Saved entries
::::::::::

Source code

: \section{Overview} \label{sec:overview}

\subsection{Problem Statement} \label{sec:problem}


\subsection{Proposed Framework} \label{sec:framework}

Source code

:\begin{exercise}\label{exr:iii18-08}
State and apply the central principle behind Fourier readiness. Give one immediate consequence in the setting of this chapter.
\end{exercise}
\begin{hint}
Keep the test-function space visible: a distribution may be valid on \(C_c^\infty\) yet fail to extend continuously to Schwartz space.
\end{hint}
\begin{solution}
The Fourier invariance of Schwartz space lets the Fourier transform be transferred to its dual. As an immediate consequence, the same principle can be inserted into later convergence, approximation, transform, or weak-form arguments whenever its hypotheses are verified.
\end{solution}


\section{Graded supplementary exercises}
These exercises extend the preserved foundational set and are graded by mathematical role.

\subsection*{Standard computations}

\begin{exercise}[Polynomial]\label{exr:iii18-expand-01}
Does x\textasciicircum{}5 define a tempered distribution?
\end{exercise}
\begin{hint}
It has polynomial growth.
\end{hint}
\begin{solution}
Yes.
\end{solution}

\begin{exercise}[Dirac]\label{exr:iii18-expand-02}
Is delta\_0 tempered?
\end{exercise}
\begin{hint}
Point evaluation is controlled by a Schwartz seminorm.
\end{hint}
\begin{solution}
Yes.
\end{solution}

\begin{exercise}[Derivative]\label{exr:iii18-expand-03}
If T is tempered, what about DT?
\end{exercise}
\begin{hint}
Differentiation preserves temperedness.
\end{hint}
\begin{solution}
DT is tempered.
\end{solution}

::::::::::

__Task goal__
From the data above, output every line exactly.

__Reply__
Source code

: \section{Overview} \label{sec:overview}

\subsection{Problem Statement} \label{sec:problem}


\subsection{Proposed Framework} \label{sec:framework}

Source code

:\begin{exercise}\label{exr:iii18-08}
State and apply the central principle behind Fourier readiness. Give one immediate consequence in the setting of this chapter.
\end{exercise}
\begin{hint}
Keep the test-function space visible: a distribution may be valid on \(C_c^\infty\) yet fail to extend continuously to Schwartz space.
\end{hint}
\begin{solution}
The Fourier invariance of Schwartz space lets the Fourier transform be transferred to its dual. As an immediate consequence, the same principle can be inserted into later convergence, approximation, transform, or weak-form arguments whenever its hypotheses are verified.
\end{solution}


\section{Graded supplementary exercises}
These exercises extend the preserved foundational set and are graded by mathematical role.

\subsection*{Standard computations}

\begin{exercise}[Polynomial]\label{exr:iii18-expand-01}
Does x\textasciicircum{}5 define a tempered distribution?
\end{exercise}
\begin{hint}
It has polynomial growth.
\end{hint}
\begin{solution}
Yes.
\end{solution}

\begin{exercise}[Dirac]\label{exr:iii18-expand-02}
Is delta\_0 tempered?
\end{exercise}
\begin{hint}
Point evaluation is controlled by a Schwartz seminorm.
\end{hint}
\begin{solution}
Yes.
\end{solution}

\begin{exercise}[Derivative]\label{exr:iii18-expand-03}
If T is tempered, what about DT?
\end{exercise}
\begin{hint}
Differentiation preserves temperedness.
\end{hint}
\begin{solution}
DT is tempered.
\end{solution}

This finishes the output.